Estimation of Optimal Cone Index by Using Neural Networks

Rolling resistance is considered as a significant criterion in vehicles energy consumption. In off-road vehicles, soil and tire interaction encompasses more parameters that lead to the thorny problem in its analysis. The typical experimental models are useful remedies in the estimation perspective, but they can not be extended to all conditions. Neural networks as efficient tools can simplify the examination procedure. This research was aimed to raise the Wismer-Luth model accuracy to rely on cone index as soil condition representative by utilizing three neural networks. Three types of networks were investigated, comprising multi-layer perceptron (MLP), radial basis function (RBF) and generalized regression neural network (GRNN). Various feature vectors consisting of vertical load parameters, velocity, traffic, and cone index values were evaluated to estimate the optimal value of the cone index.

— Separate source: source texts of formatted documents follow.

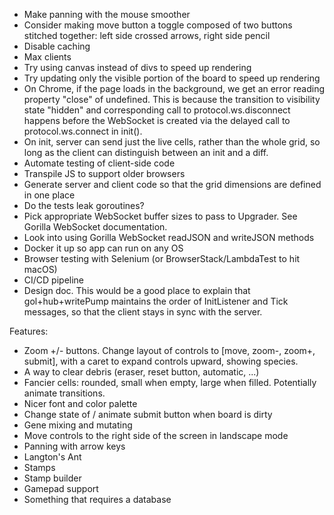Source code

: - Make panning with the mouse smoother
- Consider making move button a toggle composed of two buttons stitched together: left side crossed arrows, right side pencil
- Disable caching
- Max clients
- Try using canvas instead of divs to speed up rendering
- Try updating only the visible portion of the board to speed up rendering
- On Chrome, if the page loads in the background, we get an error reading property "close" of undefined. This is because the transition to visibility state "hidden" and corresponding call to protocol.ws.disconnect happens before the WebSocket is created via the delayed call to protocol.ws.connect in init().
- On init, server can send just the live cells, rather than the whole grid, so long as the client can distinguish between an init and a diff.
- Automate testing of client-side code
- Transpile JS to support older browsers
- Generate server and client code so that the grid dimensions are defined in one place
- Do the tests leak goroutines?
- Pick appropriate WebSocket buffer sizes to pass to Upgrader. See Gorilla WebSocket documentation.
- Look into using Gorilla WebSocket readJSON and writeJSON methods
- Docker it up so app can run on any OS
- Browser testing with Selenium (or BrowserStack/LambdaTest to hit macOS)
- CI/CD pipeline
- Design doc. This would be a good place to explain that gol+hub+writePump maintains the order of InitListener and Tick messages, so that the client stays in sync with the server.

Features:

- Zoom +/- buttons. Change layout of controls to [move, zoom-, zoom+, submit], with a caret to expand controls upward, showing species.
- A way to clear debris (eraser, reset button, automatic, ...)
- Fancier cells: rounded, small when empty, large when filled. Potentially animate transitions.
- Nicer font and color palette
- Change state of / animate submit button when board is dirty
- Gene mixing and mutating
- Move controls to the right side of the screen in landscape mode
- Panning with arrow keys
- Langton's Ant
- Stamps
- Stamp builder
- Gamepad support
- Something that requires a database

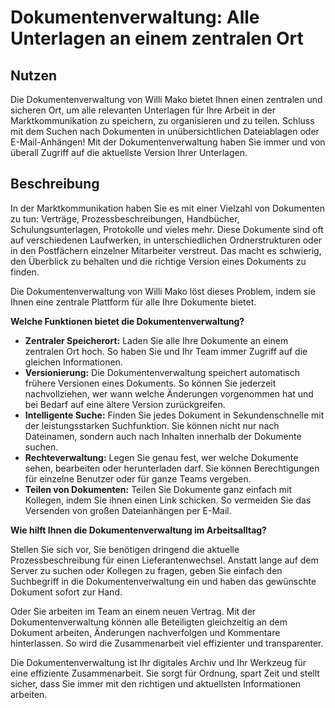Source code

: 
# Dokumentenverwaltung: Alle Unterlagen an einem zentralen Ort

## Nutzen

Die Dokumentenverwaltung von Willi Mako bietet Ihnen einen zentralen und sicheren Ort, um alle relevanten Unterlagen für Ihre Arbeit in der Marktkommunikation zu speichern, zu organisieren und zu teilen. Schluss mit dem Suchen nach Dokumenten in unübersichtlichen Dateiablagen oder E-Mail-Anhängen! Mit der Dokumentenverwaltung haben Sie immer und von überall Zugriff auf die aktuellste Version Ihrer Unterlagen.

## Beschreibung

In der Marktkommunikation haben Sie es mit einer Vielzahl von Dokumenten zu tun: Verträge, Prozessbeschreibungen, Handbücher, Schulungsunterlagen, Protokolle und vieles mehr. Diese Dokumente sind oft auf verschiedenen Laufwerken, in unterschiedlichen Ordnerstrukturen oder in den Postfächern einzelner Mitarbeiter verstreut. Das macht es schwierig, den Überblick zu behalten und die richtige Version eines Dokuments zu finden.

Die Dokumentenverwaltung von Willi Mako löst dieses Problem, indem sie Ihnen eine zentrale Plattform für alle Ihre Dokumente bietet.

**Welche Funktionen bietet die Dokumentenverwaltung?**

*   **Zentraler Speicherort:** Laden Sie alle Ihre Dokumente an einem zentralen Ort hoch. So haben Sie und Ihr Team immer Zugriff auf die gleichen Informationen.
*   **Versionierung:** Die Dokumentenverwaltung speichert automatisch frühere Versionen eines Dokuments. So können Sie jederzeit nachvollziehen, wer wann welche Änderungen vorgenommen hat und bei Bedarf auf eine ältere Version zurückgreifen.
*   **Intelligente Suche:** Finden Sie jedes Dokument in Sekundenschnelle mit der leistungsstarken Suchfunktion. Sie können nicht nur nach Dateinamen, sondern auch nach Inhalten innerhalb der Dokumente suchen.
*   **Rechteverwaltung:** Legen Sie genau fest, wer welche Dokumente sehen, bearbeiten oder herunterladen darf. Sie können Berechtigungen für einzelne Benutzer oder für ganze Teams vergeben.
*   **Teilen von Dokumenten:** Teilen Sie Dokumente ganz einfach mit Kollegen, indem Sie ihnen einen Link schicken. So vermeiden Sie das Versenden von großen Dateianhängen per E-Mail.

**Wie hilft Ihnen die Dokumentenverwaltung im Arbeitsalltag?**

Stellen Sie sich vor, Sie benötigen dringend die aktuelle Prozessbeschreibung für einen Lieferantenwechsel. Anstatt lange auf dem Server zu suchen oder Kollegen zu fragen, geben Sie einfach den Suchbegriff in die Dokumentenverwaltung ein und haben das gewünschte Dokument sofort zur Hand.

Oder Sie arbeiten im Team an einem neuen Vertrag. Mit der Dokumentenverwaltung können alle Beteiligten gleichzeitig an dem Dokument arbeiten, Änderungen nachverfolgen und Kommentare hinterlassen. So wird die Zusammenarbeit viel effizienter und transparenter.

Die Dokumentenverwaltung ist Ihr digitales Archiv und Ihr Werkzeug für eine effiziente Zusammenarbeit. Sie sorgt für Ordnung, spart Zeit und stellt sicher, dass Sie immer mit den richtigen und aktuellsten Informationen arbeiten.
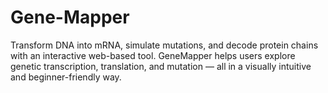 # Gene-Mapper
Transform DNA into mRNA, simulate mutations, and decode protein chains with an interactive web-based tool. GeneMapper helps users explore genetic transcription, translation, and mutation — all in a visually intuitive and beginner-friendly way.
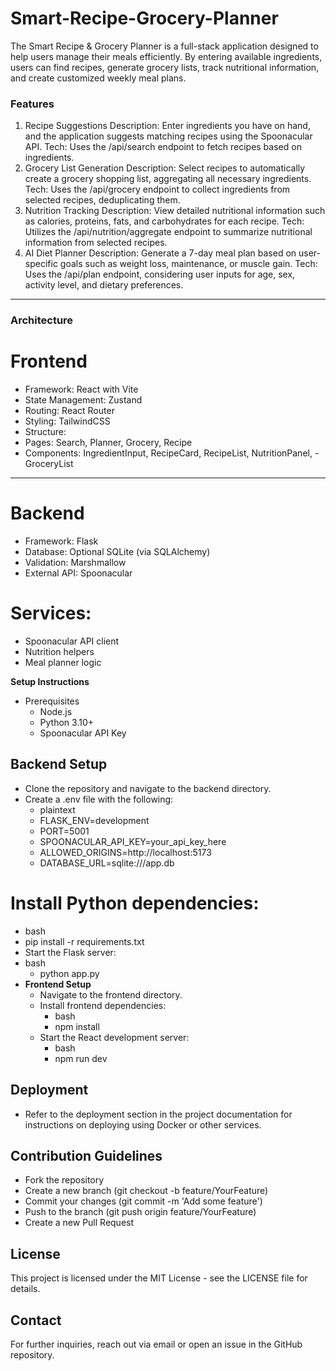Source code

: # Smart-Recipe-Grocery-Planner
The Smart Recipe &amp; Grocery Planner is a full-stack application designed to help users manage their meals efficiently. By entering available ingredients, users can find recipes, generate grocery lists, track nutritional information, and create customized weekly meal plans.

### Features
1. Recipe Suggestions
Description: Enter ingredients you have on hand, and the application suggests matching recipes using the Spoonacular API.
Tech: Uses the /api/search endpoint to fetch recipes based on ingredients.
2. Grocery List Generation
Description: Select recipes to automatically create a grocery shopping list, aggregating all necessary ingredients.
Tech: Uses the /api/grocery endpoint to collect ingredients from selected recipes, deduplicating them.
3. Nutrition Tracking
Description: View detailed nutritional information such as calories, proteins, fats, and carbohydrates for each recipe.
Tech: Utilizes the /api/nutrition/aggregate endpoint to summarize nutritional information from selected recipes.
4. AI Diet Planner
Description: Generate a 7-day meal plan based on user-specific goals such as weight loss, maintenance, or muscle gain.
Tech: Uses the /api/plan endpoint, considering user inputs for age, sex, activity level, and dietary preferences.

---

### Architecture
# Frontend
- Framework: React with Vite
- State Management: Zustand
- Routing: React Router
- Styling: TailwindCSS
- Structure:
- Pages: Search, Planner, Grocery, Recipe
- Components: IngredientInput, RecipeCard, RecipeList, NutritionPanel, -GroceryList

---

# Backend
- Framework: Flask
- Database: Optional SQLite (via SQLAlchemy)
- Validation: Marshmallow
- External API: Spoonacular

# Services:
  - Spoonacular API client
  - Nutrition helpers
  - Meal planner logic

**Setup Instructions**
- Prerequisites
  - Node.js
  - Python 3.10+
  - Spoonacular API Key

Backend Setup
--
- Clone the repository and navigate to the backend directory.
- Create a .env file with the following:
  - plaintext
  - FLASK_ENV=development
  - PORT=5001
  - SPOONACULAR_API_KEY=your_api_key_here
  - ALLOWED_ORIGINS=http://localhost:5173
  - DATABASE_URL=sqlite:///app.db

# Install Python dependencies:
  - bash
  - pip install -r requirements.txt
- Start the Flask server:
- bash
  - python app.py
- **Frontend Setup**
  - Navigate to the frontend directory.
  - Install frontend dependencies:
    - bash
    - npm install
  - Start the React development server:
    - bash
    - npm run dev
    
Deployment
--
- Refer to the deployment section in the project documentation for instructions on deploying using Docker or other services.

Contribution Guidelines
--
- Fork the repository
- Create a new branch (git checkout -b feature/YourFeature)
- Commit your changes (git commit -m 'Add some feature')
- Push to the branch (git push origin feature/YourFeature)
- Create a new Pull Request

License
--
This project is licensed under the MIT License - see the LICENSE file for details.

Contact
--
For further inquiries, reach out via email or open an issue in the GitHub repository.
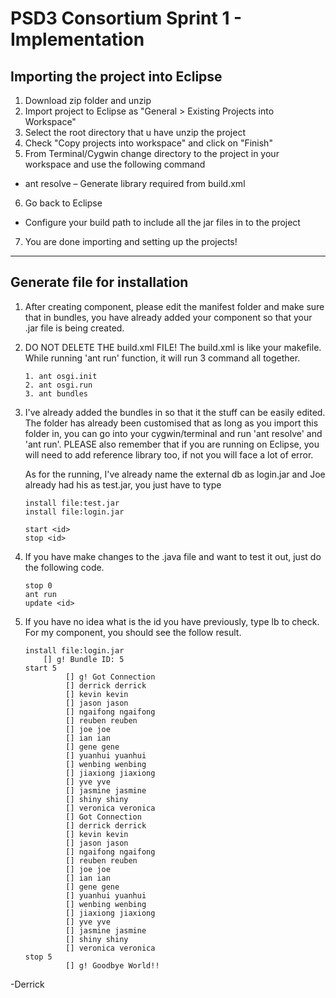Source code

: PSD3 Consortium Sprint 1 - Implementation
=============
## Importing the project into Eclipse

1. Download zip folder and unzip
2. Import project to Eclipse as "General > Existing Projects into Workspace"
3. Select the root directory that u have unzip the project
4. Check "Copy projects into workspace" and click on "Finish"
5. From Terminal/Cygwin change directory to the project in your workspace and use the following command
  * ant resolve – Generate library required from build.xml
6. Go back to Eclipse
  * Configure your build path to include all the jar files in to the project
7. You are done importing and setting up the projects!

---

## Generate file for installation
1. 	After creating component, please edit the manifest folder and make sure that in bundles, you have already added your component so that your .jar file is being created. 

2. 	DO NOT DELETE THE build.xml FILE! 
	The build.xml is like your makefile. While running 'ant run' function, it will run 3 command all together.

		1. ant osgi.init
		2. ant osgi.run
		3. ant bundles

3. 	I've already added the bundles in so that it the stuff can be easily edited. The folder has already been 			customised that as long as you import this folder in, you can go into your cygwin/terminal and run 'ant 		resolve' and 'ant run'. PLEASE also remember that if you are running on Eclipse, you will need to add 			reference library too, if not you will face a lot of error. 

	As for the running, I've already name the external db as login.jar and Joe already had his as test.jar, you just 		have to type

		install file:test.jar
		install file:login.jar

		start <id> 
		stop <id>

4.	If you have make changes to the .java file and want to test it out, just do the following code. 

		stop 0
		ant run
		update <id> 

5.	If you have no idea what is the id you have previously, type lb to check. 
	For my component, you should see the follow result.

		install file:login.jar
			[] g! Bundle ID: 5
		start 5
        		 [] g! Got Connection
        		 [] derrick derrick
        		 [] kevin kevin
        		 [] jason jason
        		 [] ngaifong ngaifong
        		 [] reuben reuben
        		 [] joe joe
        		 [] ian ian
        		 [] gene gene
        		 [] yuanhui yuanhui
        		 [] wenbing wenbing
        		 [] jiaxiong jiaxiong
        		 [] yve yve
        		 [] jasmine jasmine
        		 [] shiny shiny
        		 [] veronica veronica
        		 [] Got Connection
        		 [] derrick derrick
        		 [] kevin kevin
        		 [] jason jason
        		 [] ngaifong ngaifong
        		 [] reuben reuben
         		 [] joe joe
         		 [] ian ian
        		 [] gene gene
        		 [] yuanhui yuanhui
        		 [] wenbing wenbing
        		 [] jiaxiong jiaxiong
        		 [] yve yve
        		 [] jasmine jasmine
        		 [] shiny shiny
        		 [] veronica veronica
		stop 5
        		 [] g! Goodbye World!!

         
-Derrick

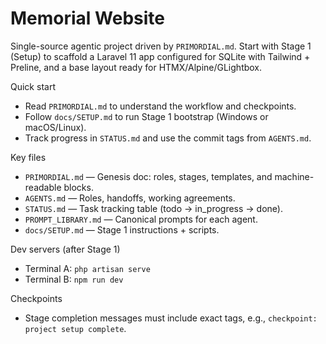 # Memorial Website

Single-source agentic project driven by `PRIMORDIAL.md`. Start with Stage 1 (Setup) to scaffold a Laravel 11 app configured for SQLite with Tailwind + Preline, and a base layout ready for HTMX/Alpine/GLightbox.

Quick start
- Read `PRIMORDIAL.md` to understand the workflow and checkpoints.
- Follow `docs/SETUP.md` to run Stage 1 bootstrap (Windows or macOS/Linux).
- Track progress in `STATUS.md` and use the commit tags from `AGENTS.md`.

Key files
- `PRIMORDIAL.md` — Genesis doc: roles, stages, templates, and machine-readable blocks.
- `AGENTS.md` — Roles, handoffs, working agreements.
- `STATUS.md` — Task tracking table (todo → in_progress → done).
- `PROMPT_LIBRARY.md` — Canonical prompts for each agent.
- `docs/SETUP.md` — Stage 1 instructions + scripts.

Dev servers (after Stage 1)
- Terminal A: `php artisan serve`
- Terminal B: `npm run dev`

Checkpoints
- Stage completion messages must include exact tags, e.g., `checkpoint: project setup complete`.
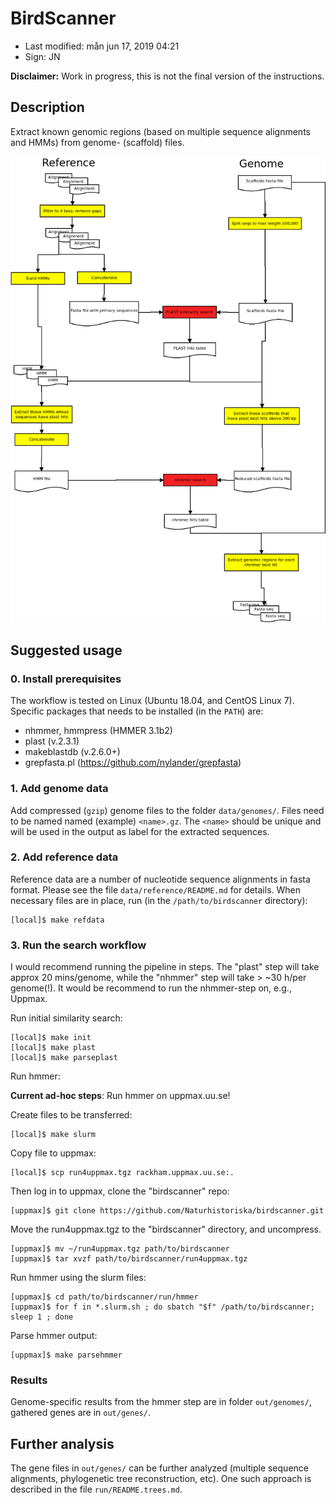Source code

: # BirdScanner

- Last modified: mån jun 17, 2019  04:21
- Sign: JN

**Disclaimer:** Work in progress, this is not the final version of the instructions.

## Description

Extract known genomic regions (based on multiple sequence alignments and HMMs) from genome- (scaffold) files.

![Workflow](doc/workflow/Diagram1.png)

## Suggested usage

### 0. Install prerequisites

The workflow is tested on Linux (Ubuntu 18.04, and CentOS Linux 7).
Specific packages that needs to be installed (in the `PATH`) are:
- nhmmer, hmmpress (HMMER 3.1b2)
- plast (v.2.3.1)
- makeblastdb (v.2.6.0+)
- grepfasta.pl (https://github.com/nylander/grepfasta)

### 1. Add genome data

Add compressed (`gzip`) genome files to the folder `data/genomes/`.
Files need to be named named (example) `<name>.gz`. The `<name>` should
be unique and will be used in the output as label for the extracted
sequences.

### 2. Add reference data

Reference data are a number of nucleotide sequence alignments in fasta format.
Please see the file `data/reference/README.md` for details.
When necessary files are in place, run (in the `/path/to/birdscanner` directory):

    [local]$ make refdata

### 3. Run the search workflow

I would recommend running the pipeline in steps. The "plast" step will
take approx 20 mins/genome, while the "nhmmer" step will take > ~30 h/per genome(!).
It would be recommend to run the nhmmer-step on, e.g., Uppmax.

Run initial similarity search:

    [local]$ make init
    [local]$ make plast
    [local]$ make parseplast

Run hmmer:

**Current ad-hoc steps**: Run hmmer on uppmax.uu.se!

Create files to be transferred:

    [local]$ make slurm

Copy file to uppmax:

    [local]$ scp run4uppmax.tgz rackham.uppmax.uu.se:.

Then log in to uppmax, clone the "birdscanner" repo:

    [uppmax]$ git clone https://github.com/Naturhistoriska/birdscanner.git

Move the run4uppmax.tgz to the "birdscanner" directory, and uncompress.

    [uppmax]$ mv ~/run4uppmax.tgz path/to/birdscanner
    [uppmax]$ tar xvzf path/to/birdscanner/run4uppmax.tgz

Run hmmer using the slurm files:

    [uppmax]$ cd path/to/birdscanner/run/hmmer
    [uppmax]$ for f in *.slurm.sh ; do sbatch "$f" /path/to/birdscanner; sleep 1 ; done

Parse hmmer output:

    [uppmax]$ make parsehmmer

### Results

Genome-specific results from the hmmer step are in folder `out/genomes/`,
gathered genes are in `out/genes/`.

## Further analysis

The gene files in `out/genes/` can be further analyzed (multiple sequence alignments,
phylogenetic tree reconstruction, etc). One such approach is described in the file
`run/README.trees.md`.
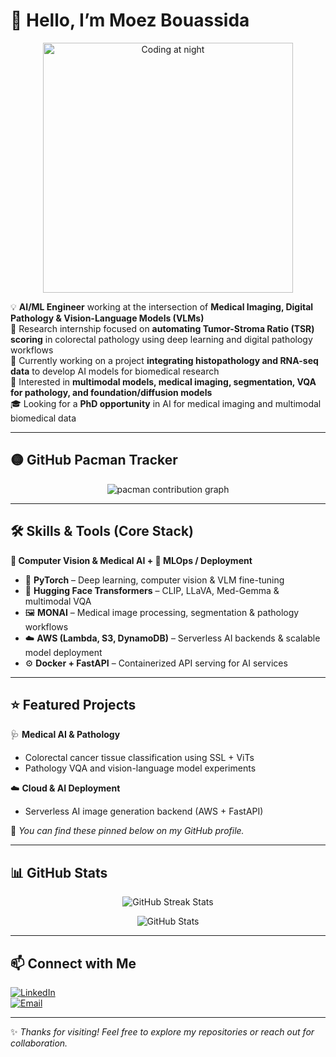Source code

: # 👋 Hello, I’m Moez Bouassida

<p align="center">
  <img src="https://media2.giphy.com/media/v1.Y2lkPTc5MGI3NjExbmx5bmRoaW5wMXRxNzY5cDM0bnEyaGJybGExeXAybHc4NXY2NnJ6MyZlcD12MV9pbnRlcm5hbF9naWZfYnlfaWQmY3Q9Zw/5Zesu5VPNGJlm/giphy.gif" width="400" alt="Coding at night" />
</p>

💡 **AI/ML Engineer** working at the intersection of **Medical Imaging, Digital Pathology & Vision-Language Models (VLMs)**  
🔬 Research internship focused on **automating Tumor-Stroma Ratio (TSR) scoring** in colorectal pathology using deep learning and digital pathology workflows  
🧬 Currently working on a project **integrating histopathology and RNA-seq data** to develop AI models for biomedical research  
🚀 Interested in **multimodal models, medical imaging, segmentation, VQA for pathology, and foundation/diffusion models**  
🎓 Looking for a **PhD opportunity** in AI for medical imaging and multimodal biomedical data

---

## 🟡 GitHub Pacman Tracker

<p align="center">
  <picture>
    <source media="(prefers-color-scheme: dark)" srcset="https://raw.githubusercontent.com/maurodesouza/maurodesouza/output/pacman-contribution-graph-dark.svg">
    <source media="(prefers-color-scheme: light)" srcset="https://raw.githubusercontent.com/maurodesouza/maurodesouza/output/pacman-contribution-graph.svg">
    <img alt="pacman contribution graph" src="https://raw.githubusercontent.com/maurodesouza/maurodesouza/output/pacman-contribution-graph.svg">
  </picture>
</p>

---

## 🛠 Skills & Tools (Core Stack)

**🔹 Computer Vision & Medical AI + 🔹 MLOps / Deployment**
- 🧠 **PyTorch** – Deep learning, computer vision & VLM fine-tuning  
- 🤗 **Hugging Face Transformers** – CLIP, LLaVA, Med-Gemma & multimodal VQA  
- 🖼 **MONAI** – Medical image processing, segmentation & pathology workflows  
- ☁️ **AWS (Lambda, S3, DynamoDB)** – Serverless AI backends & scalable model deployment  
- ⚙️ **Docker + FastAPI** – Containerized API serving for AI services

---

## ⭐ Featured Projects

🩺 **Medical AI & Pathology**  
- Colorectal cancer tissue classification using SSL + ViTs  
- Pathology VQA and vision-language model experiments  

☁️ **Cloud & AI Deployment**  
- Serverless AI image generation backend (AWS + FastAPI)  

📌 *You can find these pinned below on my GitHub profile.*

---

## 📊 GitHub Stats

<p align="center">
  <img src="https://github-readme-streak-stats.herokuapp.com/?user=moebouassida&theme=transparent" alt="GitHub Streak Stats" />
</p>

<p align="center">
  <img src="https://github-readme-stats.vercel.app/api?username=moebouassida&show_icons=true&theme=transparent" alt="GitHub Stats" />
</p>

---

## 📫 Connect with Me

[![LinkedIn](https://img.shields.io/badge/LinkedIn-blue?style=flat&logo=linkedin&logoColor=white)](https://www.linkedin.com/in/moezbouassida/)  
[![Email](https://img.shields.io/badge/Email-Open_to_collaboration-D14836?style=flat&logo=gmail&logoColor=white)](mailto:moe.bouassida@gmail.com)

---

✨ *Thanks for visiting! Feel free to explore my repositories or reach out for collaboration.*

GRNN had the best performance with the least error rate in comparison with RBF and MLP. Based on the results of feature vector analysis, employing either forward velocity or multi-pass factors had a negligible effect on model improvement, but by incorporating all parameters (velocity, load, and number of passes), the accuracy of the model increased significantly.

Automated summary

The research aimed to improve the accuracy of the Wismer-Luth model in predicting cone index by utilizing three neural networks, with the generalized regression neural network showing the best performance. It was also found that using forward velocity or multi-pass factors had minimal impact on model improvement, but incorporating all parameters (velocity, load, and number of passes) significantly increased model accuracy.